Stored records
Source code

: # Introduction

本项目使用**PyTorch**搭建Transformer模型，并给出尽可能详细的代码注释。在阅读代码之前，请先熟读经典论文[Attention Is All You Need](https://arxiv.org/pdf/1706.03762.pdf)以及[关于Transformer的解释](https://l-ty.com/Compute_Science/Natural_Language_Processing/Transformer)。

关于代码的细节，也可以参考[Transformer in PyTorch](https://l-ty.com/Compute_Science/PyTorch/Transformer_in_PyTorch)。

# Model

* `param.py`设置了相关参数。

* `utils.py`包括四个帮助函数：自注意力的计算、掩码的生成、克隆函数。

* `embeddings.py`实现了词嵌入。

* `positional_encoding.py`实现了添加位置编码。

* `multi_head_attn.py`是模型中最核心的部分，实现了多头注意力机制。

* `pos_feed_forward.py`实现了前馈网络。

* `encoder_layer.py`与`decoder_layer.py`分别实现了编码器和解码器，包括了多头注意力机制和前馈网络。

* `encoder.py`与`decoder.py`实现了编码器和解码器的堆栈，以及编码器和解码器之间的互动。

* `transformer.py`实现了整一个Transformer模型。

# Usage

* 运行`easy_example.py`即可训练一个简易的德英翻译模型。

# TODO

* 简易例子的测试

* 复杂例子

### Task requirements:
I need each of the entries above printed again exactly.

### Answer to the problem:
Source code

: # Introduction

本项目使用**PyTorch**搭建Transformer模型，并给出尽可能详细的代码注释。在阅读代码之前，请先熟读经典论文[Attention Is All You Need](https://arxiv.org/pdf/1706.03762.pdf)以及[关于Transformer的解释](https://l-ty.com/Compute_Science/Natural_Language_Processing/Transformer)。

关于代码的细节，也可以参考[Transformer in PyTorch](https://l-ty.com/Compute_Science/PyTorch/Transformer_in_PyTorch)。

# Model

* `param.py`设置了相关参数。

* `utils.py`包括四个帮助函数：自注意力的计算、掩码的生成、克隆函数。

* `embeddings.py`实现了词嵌入。

* `positional_encoding.py`实现了添加位置编码。

* `multi_head_attn.py`是模型中最核心的部分，实现了多头注意力机制。

* `pos_feed_forward.py`实现了前馈网络。

* `encoder_layer.py`与`decoder_layer.py`分别实现了编码器和解码器，包括了多头注意力机制和前馈网络。

* `encoder.py`与`decoder.py`实现了编码器和解码器的堆栈，以及编码器和解码器之间的互动。

* `transformer.py`实现了整一个Transformer模型。

# Usage

* 运行`easy_example.py`即可训练一个简易的德英翻译模型。

# TODO

* 简易例子的测试

* 复杂例子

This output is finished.